Saved data entries
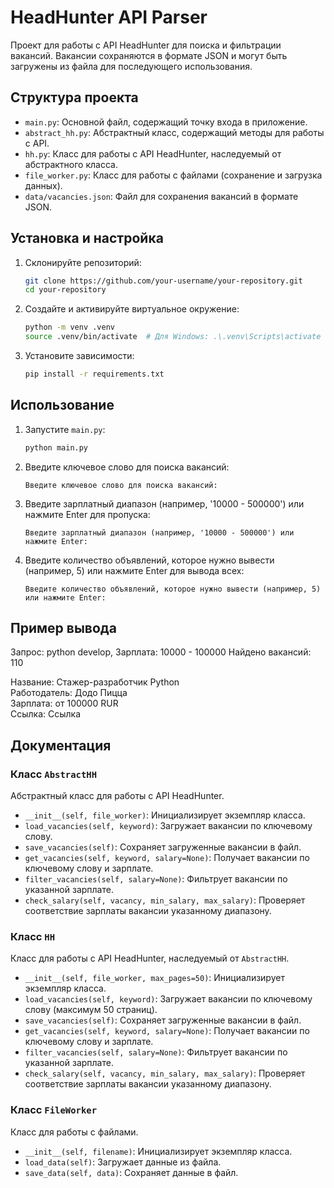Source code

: # HeadHunter API Parser

Проект для работы с API HeadHunter для поиска и фильтрации вакансий. Вакансии сохраняются в формате JSON и могут быть загружены из файла для последующего использования.

## Структура проекта

- `main.py`: Основной файл, содержащий точку входа в приложение.
- `abstract_hh.py`: Абстрактный класс, содержащий методы для работы с API.
- `hh.py`: Класс для работы с API HeadHunter, наследуемый от абстрактного класса.
- `file_worker.py`: Класс для работы с файлами (сохранение и загрузка данных).
- `data/vacancies.json`: Файл для сохранения вакансий в формате JSON.

## Установка и настройка

1. Склонируйте репозиторий:
    ```bash
    git clone https://github.com/your-username/your-repository.git
    cd your-repository
    ```

2. Создайте и активируйте виртуальное окружение:
    ```bash
    python -m venv .venv
    source .venv/bin/activate  # Для Windows: .\.venv\Scripts\activate
    ```

3. Установите зависимости:
    ```bash
    pip install -r requirements.txt
    ```

## Использование

1. Запустите `main.py`:
    ```bash
    python main.py
    ```

2. Введите ключевое слово для поиска вакансий:
    ```
    Введите ключевое слово для поиска вакансий:
    ```

3. Введите зарплатный диапазон (например, '10000 - 500000') или нажмите Enter для пропуска:
    ```
    Введите зарплатный диапазон (например, '10000 - 500000') или нажмите Enter:
    ```

4. Введите количество объявлений, которое нужно вывести (например, 5) или нажмите Enter для вывода всех:
    ```
    Введите количество объявлений, которое нужно вывести (например, 5) или нажмите Enter:
    ```

## Пример вывода

Запрос: python develop, Зарплата: 10000 - 100000
Найдено вакансий: 110

Название: Стажер-разработчик Python    
Работодатель: Додо Пицца   
Зарплата: от 100000 RUR    
Ссылка: Ссылка

## Документация

### Класс `AbstractHH`

Абстрактный класс для работы с API HeadHunter.

- `__init__(self, file_worker)`: Инициализирует экземпляр класса.
- `load_vacancies(self, keyword)`: Загружает вакансии по ключевому слову.
- `save_vacancies(self)`: Сохраняет загруженные вакансии в файл.
- `get_vacancies(self, keyword, salary=None)`: Получает вакансии по ключевому слову и зарплате.
- `filter_vacancies(self, salary=None)`: Фильтрует вакансии по указанной зарплате.
- `check_salary(self, vacancy, min_salary, max_salary)`: Проверяет соответствие зарплаты вакансии указанному диапазону.

### Класс `HH`

Класс для работы с API HeadHunter, наследуемый от `AbstractHH`.

- `__init__(self, file_worker, max_pages=50)`: Инициализирует экземпляр класса.
- `load_vacancies(self, keyword)`: Загружает вакансии по ключевому слову (максимум 50 страниц).
- `save_vacancies(self)`: Сохраняет загруженные вакансии в файл.
- `get_vacancies(self, keyword, salary=None)`: Получает вакансии по ключевому слову и зарплате.
- `filter_vacancies(self, salary=None)`: Фильтрует вакансии по указанной зарплате.
- `check_salary(self, vacancy, min_salary, max_salary)`: Проверяет соответствие зарплаты вакансии указанному диапазону.

### Класс `FileWorker`

Класс для работы с файлами.

- `__init__(self, filename)`: Инициализирует экземпляр класса.
- `load_data(self)`: Загружает данные из файла.
- `save_data(self, data)`: Сохраняет данные в файл.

**ASSIGNED TASK**
The answer should consist only of the lines from the one containing "(максимум 50 страниц)." through the last line of the data, given again exactly.

**EXERCISE OUTPUT**
- `load_vacancies(self, keyword)`: Загружает вакансии по ключевому слову (максимум 50 страниц).
- `save_vacancies(self)`: Сохраняет загруженные вакансии в файл.
- `get_vacancies(self, keyword, salary=None)`: Получает вакансии по ключевому слову и зарплате.
- `filter_vacancies(self, salary=None)`: Фильтрует вакансии по указанной зарплате.
- `check_salary(self, vacancy, min_salary, max_salary)`: Проверяет соответствие зарплаты вакансии указанному диапазону.

### Класс `FileWorker`

Класс для работы с файлами.

- `__init__(self, filename)`: Инициализирует экземпляр класса.
- `load_data(self)`: Загружает данные из файла.
- `save_data(self, data)`: Сохраняет данные в файл.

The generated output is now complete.